**Activity:** Scan the entries below for the word "https". Copy out every line in which it occurs.

**Excerpted records:**
--------------------

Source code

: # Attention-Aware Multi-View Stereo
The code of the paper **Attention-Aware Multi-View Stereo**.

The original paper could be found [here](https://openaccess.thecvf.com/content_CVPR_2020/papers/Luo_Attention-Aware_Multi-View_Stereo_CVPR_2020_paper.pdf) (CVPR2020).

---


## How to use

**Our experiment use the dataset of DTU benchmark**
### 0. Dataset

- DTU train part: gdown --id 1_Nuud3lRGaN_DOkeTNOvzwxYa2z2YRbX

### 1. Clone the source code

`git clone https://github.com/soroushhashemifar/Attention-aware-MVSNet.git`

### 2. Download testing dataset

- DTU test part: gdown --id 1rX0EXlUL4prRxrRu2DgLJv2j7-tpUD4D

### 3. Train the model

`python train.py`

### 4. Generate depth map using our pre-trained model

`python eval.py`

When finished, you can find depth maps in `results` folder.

--------------------

**Exercise answer:**
The original paper could be found [here](https://openaccess.thecvf.com/content_CVPR_2020/papers/Luo_Attention-Aware_Multi-View_Stereo_CVPR_2020_paper.pdf) (CVPR2020).
`git clone https://github.com/soroushhashemifar/Attention-aware-MVSNet.git`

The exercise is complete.